### Records for the exercise
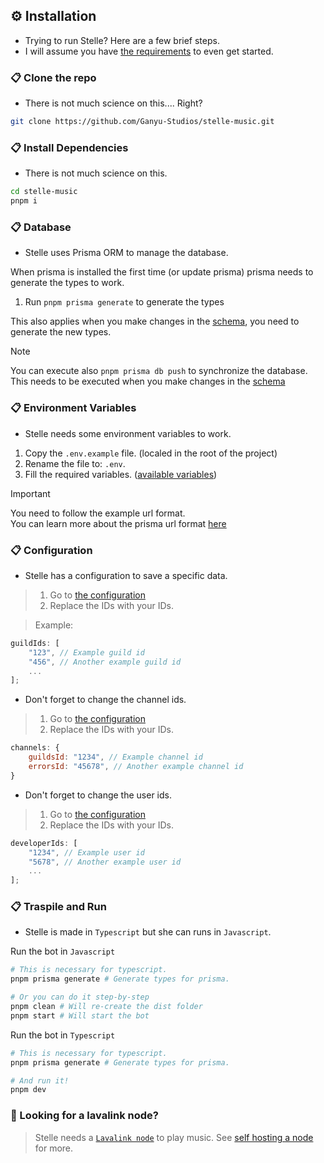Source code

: ## ⚙️ Installation

* Trying to run Stelle? Here are a few brief steps.
* I will assume you have [the requirements](https://github.com/Ganyu-Studios/stelle-music?tab=readme-ov-file#%EF%B8%8F-minimum-requeriments) to even get started.

###  📋 Clone the repo
* There is not much science on this.... Right?
```bash
git clone https://github.com/Ganyu-Studios/stelle-music.git
```

###  📋 Install Dependencies
* There is not much science on this.
```bash
cd stelle-music
pnpm i
```

###  📋 Database
* Stelle uses Prisma ORM to manage the database.

When prisma is installed the first time (or update prisma) prisma needs to generate the types to work.

1. Run `pnpm prisma generate` to generate the types

This also applies when you make changes in the [schema](/prisma/schema.prisma), you need to generate the new types.

> [!NOTE]
> You can execute also `pnpm prisma db push` to synchronize the database.<br>
> This needs to be executed when you make changes in the [schema](/prisma/schema.prisma)


###  📋 Environment Variables
* Stelle needs some environment variables to work.

1. Copy the `.env.example` file. (localed in the root of the project)
2. Rename the file to: `.env`.
3. Fill the required variables. ([available variables](/.env.example))

> [!IMPORTANT]
> You need to follow the example url format.<br>
> You can learn more about the prisma url format [here](https://www.prisma.io/docs/orm/overview/databases/mongodb#connection-details)


###  📋 Configuration
* Stelle has a configuration to save a specific data.

> 1. Go to [the configuration](/src/structures/utils/data/Configuration.ts#L18-L23)
> 2. Replace the IDs with your IDs.

> Example:
```js
guildIds: [
    "123", // Example guild id
    "456", // Another example guild id
    ...
];
```

* Don't forget to change the channel ids.
> 1. Go to [the configuration](/src/structures/utils/data/Configuration.ts#L39-L41)
> 2. Replace the IDs with your IDs.

```js
channels: {
    guildsId: "1234", // Example channel id
    errorsId: "45678", // Another example channel id
}
```

* Don't forget to change the user ids.
> 1. Go to [the configuration](/src/structures/utils/data/Configuration.ts#L15-L17)
> 2. Replace the IDs with your IDs.

```js
developerIds: [
    "1234", // Example user id
    "5678", // Another example user id
    ...
];
```

###  📋 Traspile and Run
* Stelle is made in `Typescript` but she can runs in `Javascript`.

Run the bot in `Javascript`

```bash
# This is necessary for typescript.
pnpm prisma generate # Generate types for prisma.

# Or you can do it step-by-step
pnpm clean # Will re-create the dist folder
pnpm start # Will start the bot
```

Run the bot in `Typescript`

```bash
# This is necessary for typescript.
pnpm prisma generate # Generate types for prisma.

# And run it!
pnpm dev

``` 

### 🔎 Looking for a lavalink node?
> Stelle needs a [`Lavalink node`](https://github.com/lavalink-devs/Lavalink) to play music.
> See [self hosting a node](/LAVALINK.md) for more.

### Activity
Every entry must be reproduced exactly, with the images left out.

### The completed task
Source code

: ## ⚙️ Installation

* Trying to run Stelle? Here are a few brief steps.
* I will assume you have [the requirements](https://github.com/Ganyu-Studios/stelle-music?tab=readme-ov-file#%EF%B8%8F-minimum-requeriments) to even get started.

###  📋 Clone the repo
* There is not much science on this.... Right?
```bash
git clone https://github.com/Ganyu-Studios/stelle-music.git
```

###  📋 Install Dependencies
* There is not much science on this.
```bash
cd stelle-music
pnpm i
```

###  📋 Database
* Stelle uses Prisma ORM to manage the database.

When prisma is installed the first time (or update prisma) prisma needs to generate the types to work.

1. Run `pnpm prisma generate` to generate the types

This also applies when you make changes in the [schema](/prisma/schema.prisma), you need to generate the new types.

> [!NOTE]
> You can execute also `pnpm prisma db push` to synchronize the database.<br>
> This needs to be executed when you make changes in the [schema](/prisma/schema.prisma)


###  📋 Environment Variables
* Stelle needs some environment variables to work.

1. Copy the `.env.example` file. (localed in the root of the project)
2. Rename the file to: `.env`.
3. Fill the required variables. ([available variables](/.env.example))

> [!IMPORTANT]
> You need to follow the example url format.<br>
> You can learn more about the prisma url format [here](https://www.prisma.io/docs/orm/overview/databases/mongodb#connection-details)


###  📋 Configuration
* Stelle has a configuration to save a specific data.

> 1. Go to [the configuration](/src/structures/utils/data/Configuration.ts#L18-L23)
> 2. Replace the IDs with your IDs.

> Example:
```js
guildIds: [
    "123", // Example guild id
    "456", // Another example guild id
    ...
];
```

* Don't forget to change the channel ids.
> 1. Go to [the configuration](/src/structures/utils/data/Configuration.ts#L39-L41)
> 2. Replace the IDs with your IDs.

```js
channels: {
    guildsId: "1234", // Example channel id
    errorsId: "45678", // Another example channel id
}
```

* Don't forget to change the user ids.
> 1. Go to [the configuration](/src/structures/utils/data/Configuration.ts#L15-L17)
> 2. Replace the IDs with your IDs.

```js
developerIds: [
    "1234", // Example user id
    "5678", // Another example user id
    ...
];
```

###  📋 Traspile and Run
* Stelle is made in `Typescript` but she can runs in `Javascript`.

Run the bot in `Javascript`

```bash
# This is necessary for typescript.
pnpm prisma generate # Generate types for prisma.

# Or you can do it step-by-step
pnpm clean # Will re-create the dist folder
pnpm start # Will start the bot
```

Run the bot in `Typescript`

```bash
# This is necessary for typescript.
pnpm prisma generate # Generate types for prisma.

# And run it!
pnpm dev

``` 

### 🔎 Looking for a lavalink node?
> Stelle needs a [`Lavalink node`](https://github.com/lavalink-devs/Lavalink) to play music.
> See [self hosting a node](/LAVALINK.md) for more.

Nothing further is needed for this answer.